By Daniel Levy
Facebook: Coach Dan Levy
All In
The next three months were some of the most difficult of my career. A lot of people think coaching is a mix of yelling, cursing, and X&O’s. But it’s so much more. Coaching is psychology. Coaching is sociology. Coaching is reading people, situations, context. It’s knowing how to package a message and deliver it so that it is received properly (and nothing is lost between the translation from English to Portuguese). Coaching is a never-ending balancing act of patience and urgency; discipline and compassion; confidence and humility.
But for all their lack of discipline, I did recognize something within my players. They wanted to be great. They wanted to excel. Maybe not all of them, but those who did not were quickly purged. The ones who remained, they had it in their eyes. I could sense a real spark within this team. They truly wanted to be great. They just needed someone to show them how.
Now entering the World Cup break, it seems like as good a time as any to evaluate our progress. With a record of 2-0, the Vila Velha Tritões are undefeated and according to the latest power rankings, the best team in the league. But I will be the first to say that we are overrated—vastly overrated. We do not handle ourselves well early in games, lacking focus, discipline and falling into repeated fundamental breakdowns. Being undefeated may feel great, but it hardly makes you the greatest.
What I am about to say I don’t consider a secret. But coaching—and moreover, leading men—is a paradox of sorts. Whether a leader is appreciated or unappreciated really has so little to do with the how good he is. We are defined by our circumstances. Great coaches experience failure everyday while those lesser find success time and time again due in large part to their situation. A lot of times, good coaching comes down to not screwing things up.
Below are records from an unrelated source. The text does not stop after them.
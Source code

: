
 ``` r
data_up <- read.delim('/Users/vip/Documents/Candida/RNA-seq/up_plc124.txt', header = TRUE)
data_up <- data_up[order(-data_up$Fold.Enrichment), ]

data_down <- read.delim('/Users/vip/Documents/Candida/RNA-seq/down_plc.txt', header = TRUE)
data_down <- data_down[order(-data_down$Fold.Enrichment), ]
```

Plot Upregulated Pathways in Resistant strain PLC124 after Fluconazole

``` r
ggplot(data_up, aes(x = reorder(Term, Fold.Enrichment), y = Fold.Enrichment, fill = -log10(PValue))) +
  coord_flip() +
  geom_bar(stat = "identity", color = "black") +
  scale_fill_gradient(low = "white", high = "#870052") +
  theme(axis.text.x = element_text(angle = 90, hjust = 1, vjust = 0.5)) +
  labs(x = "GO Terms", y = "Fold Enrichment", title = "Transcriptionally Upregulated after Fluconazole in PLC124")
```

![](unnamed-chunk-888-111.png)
Moreover, being a leader is not about teaching your men to be great. It’s about tapping into the greatness that is already in them. I know I will not always say the right things, and I may fall short more times than not, but as long as we all keep believing in the same thing, we’ll continue to move in the right direction.
In all this has been a historic beginning for the Tritões. An undefeated start. Working with a pro bowl NFL player. Importing an NFL-caliber talent in Nic Harris to play for us, who may be the best player to ever set foot on a football field outside of the United States. But the key to take away from all this is it is still just the beginning. The work ahead is daunting and will require constant diligence, and the margin for error is, at best, razor-thin.
But it is these challenges that we find addicting. They are what lead us to travel the world for a game born in our very backyards. Football. American Football. Futebol Americano. Call it what you will. The name may change, but the game never really does.
The Answer?
So how would I answer that initial question? What would I tell a first-time import to bring with them to their new home halfway across the world?
“Everything.” Bring everything you have. Everything that makes you who you are. Everything you’ve learned. Everything you can teach. Everything you have worked, bled and sweat for.
Now give it up. Willingly, without question, give all of that to your new team. Your new home. Your new country.
Go all in.
If you can do that, exactly that, then I promise you, you will return home with so very much more. More than you could have ever imagined.